■ What needs to be done
Copy verbatim the block of lines in the entries below whose first line contains "#### Mixed Honors" and whose last line contains "Systems, June, 2022". Leave out all other lines.

■ Records from a collection
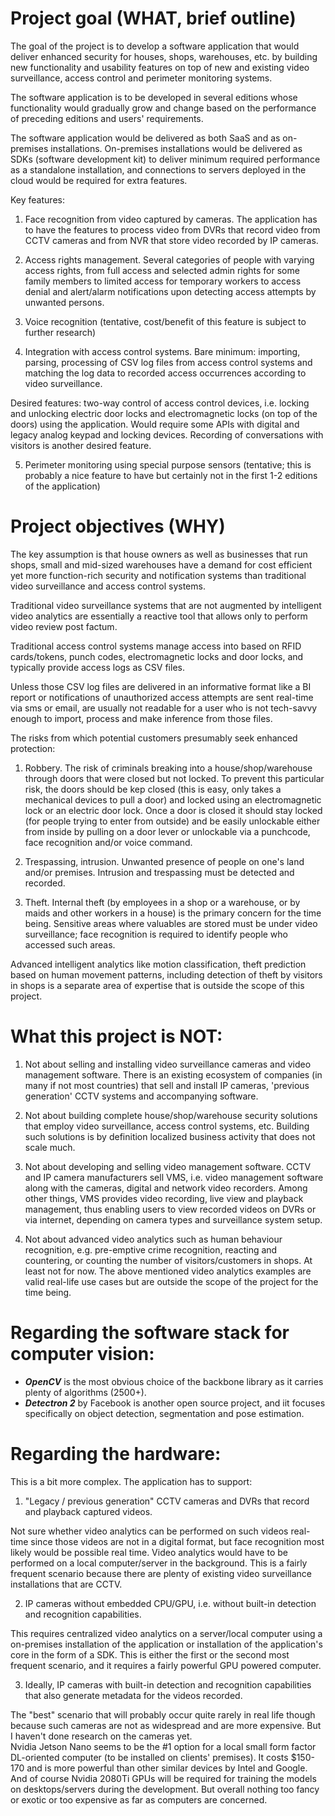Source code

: # Project goal (WHAT, brief outline)
The goal of the project is to develop a software application that would deliver
enhanced security for houses, shops, warehouses, etc. by building new functionality
and usability features on top of new and existing video surveillance, access control
and perimeter monitoring systems.

The software application is to be developed in several editions whose functionality
would gradually grow and change based on the performance of preceding editions
and users' requirements.

The software application would be delivered as both SaaS and as on-premises installations.
On-premises installations would be delivered as SDKs (software development kit)
to deliver minimum required performance as a standalone installation, and connections
to servers deployed in the cloud would be required for extra features.

Key features:
1. Face recognition from video captured by cameras.
The application has to have the features to process video from DVRs that record
video from CCTV cameras and from NVR that store video recorded by IP cameras.

2. Access rights management.
Several categories of people with varying access rights, from full access and selected admin
rights for some family members to limited access for temporary workers to access denial
and alert/alarm notifications upon detecting access attempts by unwanted persons.

3. Voice recognition (tentative, cost/benefit of this feature is subject to further research)

4. Integration with access control systems.
Bare minimum: importing, parsing, processing of CSV log files from access control systems
and matching the log data to recorded access occurrences according to video surveillance.

Desired features: two-way control of access control devices, i.e. locking and unlocking
electric door locks and electromagnetic locks (on top of the doors) using the application.
Would require some APIs with digital and legacy analog keypad and locking devices.
Recording of conversations with visitors is another desired feature.

5. Perimeter monitoring using special purpose sensors (tentative; this is probably
a nice feature to have but certainly not in the first 1-2 editions of the application)


# Project objectives (WHY)
The key assumption is that house owners as well as businesses that run shops, small and
mid-sized warehouses have a demand for cost efficient yet more function-rich security and
notification systems than traditional video surveillance and access control systems.

Traditional video surveillance systems that are not augmented by intelligent video analytics
are essentially a reactive tool that allows only to perform video review post factum.

Traditional access control systems manage access into based on RFID cards/tokens,
punch codes, electromagnetic locks and door locks, and typically provide access logs
as CSV files.


Unless those CSV log files are delivered in an informative format like a BI report
or notifications of unauthorized access attempts are sent real-time via sms or email,
are usually not readable for a user who is not tech-savvy enough to import,
process and make inference from those files.

The risks from which potential customers presumably seek enhanced protection:

1. Robbery.
The risk of criminals breaking into a house/shop/warehouse through doors that were closed but not locked.
To prevent this particular risk, the doors should be kep closed (this is easy, only takes a mechanical
devices to pull a door) and locked using an electromagnetic lock or an electric door lock.
Once a door is closed it should stay locked (for people trying to enter from outside) and
be easily unlockable either from inside by pulling on a door lever or unlockable via a punchcode,
face recognition and/or voice command.

2. Trespassing, intrusion.
Unwanted presence of people on one's land and/or premises.
Intrusion and trespassing must be detected and recorded.

3. Theft.
Internal theft (by employees in a shop or a warehouse, or by maids and other workers in a house)
is the primary concern for the time being.
Sensitive areas where valuables are stored must be under video surveillance;
face recognition is required to identify people who accessed such areas.

Advanced intelligent analytics like motion classification, theft prediction based on
human movement patterns, including detection of theft by visitors in shops is a separate area
of expertise that is outside the scope of this project.

# What this project is NOT:

1. Not about selling and installing video surveillance cameras and video management software.
There is an existing ecosystem of companies (in many if not most countries) that sell and install IP cameras, 'previous generation' CCTV systems and accompanying software.

2. Not about building complete house/shop/warehouse security solutions that employ video surveillance, access control systems, etc.
Building such solutions is by definition localized business activity that does not scale much.

3. Not about developing and selling video management software.
CCTV and IP camera manufacturers sell VMS, i.e. video management software along with the cameras,
digital and network video recorders. Among other things, VMS provides video recording, live view
and playback management, thus enabling users to view recorded videos on DVRs or via internet,
depending on camera types and surveillance system setup.

4. Not about advanced video analytics such as human behaviour recognition, e.g. pre-emptive
crime recognition, reacting and countering, or counting the number of visitors/customers in shops.
At least not for now. The above mentioned video analytics examples are valid real-life use cases
but are outside the scope of the project for the time being.

# Regarding the software stack for computer vision: 

* _**OpenCV**_ is the most obvious choice of the backbone library as it carries plenty of algorithms (2500+). 
* _**Detectron 2**_ by Facebook is another open source project, and iit focuses specifically on object detection, segmentation and pose estimation.

# Regarding the hardware:

This is a bit more complex. The application has to support:

1. "Legacy / previous generation" CCTV cameras and DVRs that record and playback captured videos.

Not sure whether video analytics can be performed on such videos real-time since those videos are not in a digital format, but face recognition most likely would be possible real time.
Video analytics would have to be performed on a local computer/server in the background. 
This is a fairly frequent scenario because there are plenty of existing video surveillance installations that are CCTV.

2. IP cameras without embedded CPU/GPU, i.e. without built-in detection and recognition capabilities.

This requires centralized video analytics on a server/local computer using a on-premises installation of the application or installation of the application's core in the form of a SDK. 
This is either the first or the second most frequent scenario, and it requires a fairly powerful GPU powered computer.

3. Ideally, IP cameras with built-in detection and recognition capabilities that also generate metadata for the videos recorded.

The "best" scenario that will probably occur quite rarely in real life though because such cameras are not as widespread and are more expensive. But I haven't done research on the cameras yet.  
Nvidia Jetson Nano seems to be the #1 option for a local small form factor DL-oriented computer (to be installed on clients' premises).
It costs $150-170 and is more powerful than other similar devices by Intel and Google.
And of course Nvidia 2080Ti GPUs will be required for training the models on desktops/servers during the development. 
But overall nothing too fancy or exotic or too expensive as far as computers are concerned.
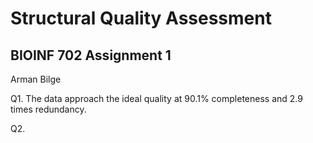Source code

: # Structural Quality Assessment
## BIOINF 702 Assignment 1
Arman Bilge

Q1. The data approach the ideal quality at 90.1% completeness and 2.9 times redundancy.

Q2.
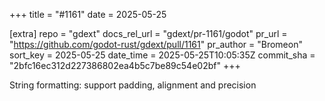 +++
title = "#1161"
date = 2025-05-25

[extra]
repo = "gdext"
docs_rel_url = "gdext/pr-1161/godot"
pr_url = "https://github.com/godot-rust/gdext/pull/1161"
pr_author = "Bromeon"
sort_key = 2025-05-25
date_time = 2025-05-25T10:05:35Z
commit_sha = "2bfc16ec312d227386802ea4b5c7be89c54e02bf"
+++

String formatting: support padding, alignment and precision
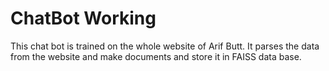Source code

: # ChatBot Working

This chat bot is trained on the whole website of Arif Butt. 
It parses the data from the website and make documents and store it in FAISS data base.
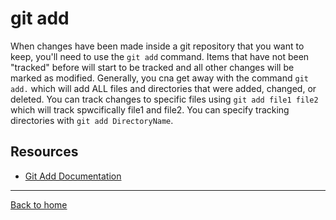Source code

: # git add

When changes have been made inside a git repository that you want to keep, you'll need to use the `git add` command. Items that have not been "tracked" before will start to be tracked and all other changes will be marked as modified. Generally, you cna get away with the command `git add.` which will add ALL files and directories that were added, changed, or deleted.
You can track changes to specific files using `git add file1 file2` which will track spwcifically file1 and file2. You can specify tracking directories with `git add DirectoryName`.

## Resources

- [Git Add Documentation](https://git-scm.com/docs/git-add)
---
[Back to home](./README.md)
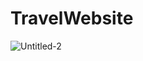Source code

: # TravelWebsite
![Untitled-2](https://user-images.githubusercontent.com/102484194/180658114-64f8a558-b6d6-433e-a7e8-7dac5046850c.png)
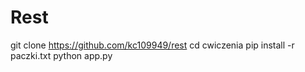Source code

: # Rest
git clone https://github.com/kc109949/rest cd cwiczenia pip install -r paczki.txt python app.py

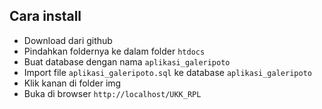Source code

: ## Cara install

- Download dari github
- Pindahkan foldernya ke dalam folder `htdocs`
- Buat database dengan nama `aplikasi_galeripoto`
- Import file `aplikasi_galeripoto.sql` ke database `aplikasi_galeripoto`
- Klik kanan di folder img
- Buka di browser `http://localhost/UKK_RPL`
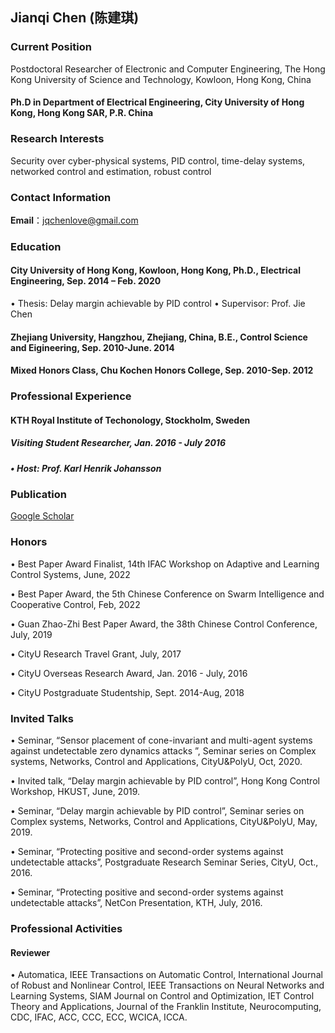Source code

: 
##  Jianqi Chen (陈建琪)

###  Current Position
Postdoctoral Researcher of Electronic and Computer Engineering, The Hong Kong University of Science and Technology, Kowloon, Hong Kong,  China 

#### Ph.D in Department of Electrical Engineering, City University of Hong Kong, Hong Kong SAR, P.R. China

### Research Interests
 Security over cyber-physical systems, PID control, time-delay systems, networked control and estimation, robust control

### Contact Information
 **Email**：jqchenlove@gmail.com

### Education
#### City University of Hong Kong, Kowloon, Hong Kong, Ph.D., Electrical Engineering, Sep. 2014 – Feb. 2020
  • Thesis: Delay margin achievable by PID control
  • Supervisor: Prof. Jie Chen
#### Zhejiang University, Hangzhou, Zhejiang, China, B.E., Control Science and Eigineering, Sep. 2010-June. 2014
#### Mixed Honors Class, Chu Kochen Honors College, Sep. 2010-Sep. 2012


### Professional Experience
#### KTH Royal Institute of Techonology, Stockholm, Sweden
##### Visiting Student Researcher, Jan. 2016 - July 2016
##### • Host: Prof. Karl Henrik Johansson

### Publication

[Google Scholar](https://scholar.google.com/citations?user=t0fTJngAAAAJ&hl=en)

### Honors
• Best Paper Award Finalist, 14th IFAC Workshop on Adaptive and Learning Control Systems, June, 2022

• Best Paper Award, the 5th Chinese Conference on Swarm Intelligence and Cooperative Control, Feb, 2022

• Guan Zhao-Zhi Best Paper Award, the 38th Chinese Control Conference, July, 2019 

• CityU Research Travel Grant, July, 2017

• CityU Overseas Research Award, Jan. 2016 - July, 2016

• CityU Postgraduate Studentship, Sept. 2014-Aug, 2018



### Invited Talks
• Seminar, “Sensor placement of cone-invariant and multi-agent systems against undetectable zero dynamics attacks ”, Seminar series on Complex systems, Networks, Control and Applications, CityU&PolyU, Oct, 2020.

• Invited talk, “Delay margin achievable by PID control”, Hong Kong Control Workshop, HKUST, June, 2019.

• Seminar, “Delay margin achievable by PID control”, Seminar series on Complex systems, Networks, Control and Applications, CityU&PolyU, May, 2019.

• Seminar, “Protecting positive and second-order systems against undetectable attacks”, Postgraduate Research Seminar Series, CityU, Oct., 2016.

• Seminar, “Protecting positive and second-order systems against undetectable attacks”, NetCon Presentation, KTH, July, 2016.

### Professional Activities
#### Reviewer
• Automatica, IEEE Transactions on Automatic Control, International Journal of Robust and Nonlinear Control, IEEE Transactions on Neural Networks and Learning Systems, SIAM Journal on Control and Optimization, IET Control Theory and Applications, Journal of the Franklin Institute, Neurocomputing, CDC, IFAC, ACC, CCC, ECC, WCICA, ICCA.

■ Answer to the problem
#### Mixed Honors Class, Chu Kochen Honors College, Sep. 2010-Sep. 2012


### Professional Experience
#### KTH Royal Institute of Techonology, Stockholm, Sweden
##### Visiting Student Researcher, Jan. 2016 - July 2016
##### • Host: Prof. Karl Henrik Johansson

### Publication

[Google Scholar](https://scholar.google.com/citations?user=t0fTJngAAAAJ&hl=en)

### Honors
• Best Paper Award Finalist, 14th IFAC Workshop on Adaptive and Learning Control Systems, June, 2022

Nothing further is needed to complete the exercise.